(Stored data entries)
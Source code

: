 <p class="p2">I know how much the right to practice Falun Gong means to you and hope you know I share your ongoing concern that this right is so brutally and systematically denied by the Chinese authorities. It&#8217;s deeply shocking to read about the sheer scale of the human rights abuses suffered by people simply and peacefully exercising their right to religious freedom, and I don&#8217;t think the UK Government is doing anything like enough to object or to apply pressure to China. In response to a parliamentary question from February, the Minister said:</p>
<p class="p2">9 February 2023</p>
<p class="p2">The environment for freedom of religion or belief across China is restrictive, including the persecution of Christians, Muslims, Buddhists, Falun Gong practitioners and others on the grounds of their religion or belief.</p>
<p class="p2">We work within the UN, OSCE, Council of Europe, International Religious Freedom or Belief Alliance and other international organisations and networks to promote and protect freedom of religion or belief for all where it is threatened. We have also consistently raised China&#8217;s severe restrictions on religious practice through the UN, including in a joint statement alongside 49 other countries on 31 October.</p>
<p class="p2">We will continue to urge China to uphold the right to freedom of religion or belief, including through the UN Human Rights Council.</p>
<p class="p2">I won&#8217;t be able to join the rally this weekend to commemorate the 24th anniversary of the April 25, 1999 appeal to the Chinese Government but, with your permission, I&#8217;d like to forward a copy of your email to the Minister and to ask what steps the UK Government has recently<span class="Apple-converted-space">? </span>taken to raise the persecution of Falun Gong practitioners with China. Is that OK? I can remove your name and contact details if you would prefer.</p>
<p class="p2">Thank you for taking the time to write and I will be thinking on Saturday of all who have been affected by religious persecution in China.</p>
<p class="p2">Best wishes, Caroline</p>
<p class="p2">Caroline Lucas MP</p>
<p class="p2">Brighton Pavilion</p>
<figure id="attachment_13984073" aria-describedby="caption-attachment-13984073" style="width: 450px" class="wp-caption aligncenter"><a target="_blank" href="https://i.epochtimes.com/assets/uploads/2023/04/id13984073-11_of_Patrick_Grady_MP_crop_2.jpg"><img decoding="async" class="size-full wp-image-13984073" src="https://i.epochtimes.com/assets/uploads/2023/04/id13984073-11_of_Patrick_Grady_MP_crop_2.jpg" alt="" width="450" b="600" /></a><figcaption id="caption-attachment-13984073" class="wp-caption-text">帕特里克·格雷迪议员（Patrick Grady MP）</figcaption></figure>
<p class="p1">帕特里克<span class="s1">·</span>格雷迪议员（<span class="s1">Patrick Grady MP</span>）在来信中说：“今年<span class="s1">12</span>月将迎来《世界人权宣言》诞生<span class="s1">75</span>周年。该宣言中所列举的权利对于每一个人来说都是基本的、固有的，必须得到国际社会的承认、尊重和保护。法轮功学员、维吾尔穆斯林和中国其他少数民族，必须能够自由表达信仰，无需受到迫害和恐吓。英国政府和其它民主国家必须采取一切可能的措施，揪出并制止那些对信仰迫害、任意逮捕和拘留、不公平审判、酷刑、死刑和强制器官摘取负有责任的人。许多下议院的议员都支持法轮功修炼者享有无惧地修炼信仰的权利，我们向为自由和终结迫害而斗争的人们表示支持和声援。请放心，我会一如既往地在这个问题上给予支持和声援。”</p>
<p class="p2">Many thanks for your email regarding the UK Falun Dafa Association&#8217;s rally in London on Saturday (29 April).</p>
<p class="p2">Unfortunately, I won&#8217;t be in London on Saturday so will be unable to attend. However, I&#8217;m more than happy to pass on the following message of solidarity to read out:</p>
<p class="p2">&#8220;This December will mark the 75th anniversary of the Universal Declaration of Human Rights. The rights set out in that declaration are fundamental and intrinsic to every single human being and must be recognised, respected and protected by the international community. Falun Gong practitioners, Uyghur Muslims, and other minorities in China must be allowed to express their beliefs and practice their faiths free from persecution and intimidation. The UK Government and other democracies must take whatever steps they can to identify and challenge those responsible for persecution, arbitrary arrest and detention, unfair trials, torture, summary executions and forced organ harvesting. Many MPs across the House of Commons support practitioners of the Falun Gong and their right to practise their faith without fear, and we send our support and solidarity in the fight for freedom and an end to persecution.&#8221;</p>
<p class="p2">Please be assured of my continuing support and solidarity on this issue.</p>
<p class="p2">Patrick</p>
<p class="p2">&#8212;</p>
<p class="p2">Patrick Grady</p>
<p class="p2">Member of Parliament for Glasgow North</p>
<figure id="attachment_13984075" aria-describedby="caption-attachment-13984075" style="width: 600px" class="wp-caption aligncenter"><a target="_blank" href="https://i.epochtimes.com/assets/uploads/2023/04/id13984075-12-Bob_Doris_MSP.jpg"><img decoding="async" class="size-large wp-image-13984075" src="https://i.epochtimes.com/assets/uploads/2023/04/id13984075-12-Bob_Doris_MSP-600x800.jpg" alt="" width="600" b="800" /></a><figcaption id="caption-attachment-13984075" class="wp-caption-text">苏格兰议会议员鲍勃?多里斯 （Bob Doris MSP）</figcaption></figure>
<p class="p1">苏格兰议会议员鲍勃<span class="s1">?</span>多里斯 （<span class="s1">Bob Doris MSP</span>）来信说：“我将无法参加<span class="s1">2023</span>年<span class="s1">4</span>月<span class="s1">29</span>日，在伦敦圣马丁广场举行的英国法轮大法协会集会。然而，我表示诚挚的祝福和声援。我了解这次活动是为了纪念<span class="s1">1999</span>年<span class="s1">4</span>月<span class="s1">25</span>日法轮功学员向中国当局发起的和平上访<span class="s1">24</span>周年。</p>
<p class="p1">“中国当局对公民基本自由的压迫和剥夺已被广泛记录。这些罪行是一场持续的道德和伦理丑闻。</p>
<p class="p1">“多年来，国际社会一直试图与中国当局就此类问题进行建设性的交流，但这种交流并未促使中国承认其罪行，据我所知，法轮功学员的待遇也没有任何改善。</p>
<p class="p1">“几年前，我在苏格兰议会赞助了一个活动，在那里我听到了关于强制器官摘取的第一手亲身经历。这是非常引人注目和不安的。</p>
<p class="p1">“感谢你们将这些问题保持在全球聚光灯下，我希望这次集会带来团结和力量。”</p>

> [TASK ITEM]
Take the entries above and set them all down again exactly as they read.

> [WRITTEN ANSWER]
Source code

: <p class="p2">I know how much the right to practice Falun Gong means to you and hope you know I share your ongoing concern that this right is so brutally and systematically denied by the Chinese authorities. It&#8217;s deeply shocking to read about the sheer scale of the human rights abuses suffered by people simply and peacefully exercising their right to religious freedom, and I don&#8217;t think the UK Government is doing anything like enough to object or to apply pressure to China. In response to a parliamentary question from February, the Minister said:</p>
<p class="p2">9 February 2023</p>
<p class="p2">The environment for freedom of religion or belief across China is restrictive, including the persecution of Christians, Muslims, Buddhists, Falun Gong practitioners and others on the grounds of their religion or belief.</p>
<p class="p2">We work within the UN, OSCE, Council of Europe, International Religious Freedom or Belief Alliance and other international organisations and networks to promote and protect freedom of religion or belief for all where it is threatened. We have also consistently raised China&#8217;s severe restrictions on religious practice through the UN, including in a joint statement alongside 49 other countries on 31 October.</p>
<p class="p2">We will continue to urge China to uphold the right to freedom of religion or belief, including through the UN Human Rights Council.</p>
<p class="p2">I won&#8217;t be able to join the rally this weekend to commemorate the 24th anniversary of the April 25, 1999 appeal to the Chinese Government but, with your permission, I&#8217;d like to forward a copy of your email to the Minister and to ask what steps the UK Government has recently<span class="Apple-converted-space">? </span>taken to raise the persecution of Falun Gong practitioners with China. Is that OK? I can remove your name and contact details if you would prefer.</p>
<p class="p2">Thank you for taking the time to write and I will be thinking on Saturday of all who have been affected by religious persecution in China.</p>
<p class="p2">Best wishes, Caroline</p>
<p class="p2">Caroline Lucas MP</p>
<p class="p2">Brighton Pavilion</p>
<figure id="attachment_13984073" aria-describedby="caption-attachment-13984073" style="width: 450px" class="wp-caption aligncenter"><a target="_blank" href="https://i.epochtimes.com/assets/uploads/2023/04/id13984073-11_of_Patrick_Grady_MP_crop_2.jpg"><img decoding="async" class="size-full wp-image-13984073" src="https://i.epochtimes.com/assets/uploads/2023/04/id13984073-11_of_Patrick_Grady_MP_crop_2.jpg" alt="" width="450" b="600" /></a><figcaption id="caption-attachment-13984073" class="wp-caption-text">帕特里克·格雷迪议员（Patrick Grady MP）</figcaption></figure>
<p class="p1">帕特里克<span class="s1">·</span>格雷迪议员（<span class="s1">Patrick Grady MP</span>）在来信中说：“今年<span class="s1">12</span>月将迎来《世界人权宣言》诞生<span class="s1">75</span>周年。该宣言中所列举的权利对于每一个人来说都是基本的、固有的，必须得到国际社会的承认、尊重和保护。法轮功学员、维吾尔穆斯林和中国其他少数民族，必须能够自由表达信仰，无需受到迫害和恐吓。英国政府和其它民主国家必须采取一切可能的措施，揪出并制止那些对信仰迫害、任意逮捕和拘留、不公平审判、酷刑、死刑和强制器官摘取负有责任的人。许多下议院的议员都支持法轮功修炼者享有无惧地修炼信仰的权利，我们向为自由和终结迫害而斗争的人们表示支持和声援。请放心，我会一如既往地在这个问题上给予支持和声援。”</p>
<p class="p2">Many thanks for your email regarding the UK Falun Dafa Association&#8217;s rally in London on Saturday (29 April).</p>
<p class="p2">Unfortunately, I won&#8217;t be in London on Saturday so will be unable to attend. However, I&#8217;m more than happy to pass on the following message of solidarity to read out:</p>
<p class="p2">&#8220;This December will mark the 75th anniversary of the Universal Declaration of Human Rights. The rights set out in that declaration are fundamental and intrinsic to every single human being and must be recognised, respected and protected by the international community. Falun Gong practitioners, Uyghur Muslims, and other minorities in China must be allowed to express their beliefs and practice their faiths free from persecution and intimidation. The UK Government and other democracies must take whatever steps they can to identify and challenge those responsible for persecution, arbitrary arrest and detention, unfair trials, torture, summary executions and forced organ harvesting. Many MPs across the House of Commons support practitioners of the Falun Gong and their right to practise their faith without fear, and we send our support and solidarity in the fight for freedom and an end to persecution.&#8221;</p>
<p class="p2">Please be assured of my continuing support and solidarity on this issue.</p>
<p class="p2">Patrick</p>
<p class="p2">&#8212;</p>
<p class="p2">Patrick Grady</p>
<p class="p2">Member of Parliament for Glasgow North</p>
<figure id="attachment_13984075" aria-describedby="caption-attachment-13984075" style="width: 600px" class="wp-caption aligncenter"><a target="_blank" href="https://i.epochtimes.com/assets/uploads/2023/04/id13984075-12-Bob_Doris_MSP.jpg"><img decoding="async" class="size-large wp-image-13984075" src="https://i.epochtimes.com/assets/uploads/2023/04/id13984075-12-Bob_Doris_MSP-600x800.jpg" alt="" width="600" b="800" /></a><figcaption id="caption-attachment-13984075" class="wp-caption-text">苏格兰议会议员鲍勃?多里斯 （Bob Doris MSP）</figcaption></figure>
<p class="p1">苏格兰议会议员鲍勃<span class="s1">?</span>多里斯 （<span class="s1">Bob Doris MSP</span>）来信说：“我将无法参加<span class="s1">2023</span>年<span class="s1">4</span>月<span class="s1">29</span>日，在伦敦圣马丁广场举行的英国法轮大法协会集会。然而，我表示诚挚的祝福和声援。我了解这次活动是为了纪念<span class="s1">1999</span>年<span class="s1">4</span>月<span class="s1">25</span>日法轮功学员向中国当局发起的和平上访<span class="s1">24</span>周年。</p>
<p class="p1">“中国当局对公民基本自由的压迫和剥夺已被广泛记录。这些罪行是一场持续的道德和伦理丑闻。</p>
<p class="p1">“多年来，国际社会一直试图与中国当局就此类问题进行建设性的交流，但这种交流并未促使中国承认其罪行，据我所知，法轮功学员的待遇也没有任何改善。</p>
<p class="p1">“几年前，我在苏格兰议会赞助了一个活动，在那里我听到了关于强制器官摘取的第一手亲身经历。这是非常引人注目和不安的。</p>
<p class="p1">“感谢你们将这些问题保持在全球聚光灯下，我希望这次集会带来团结和力量。”</p>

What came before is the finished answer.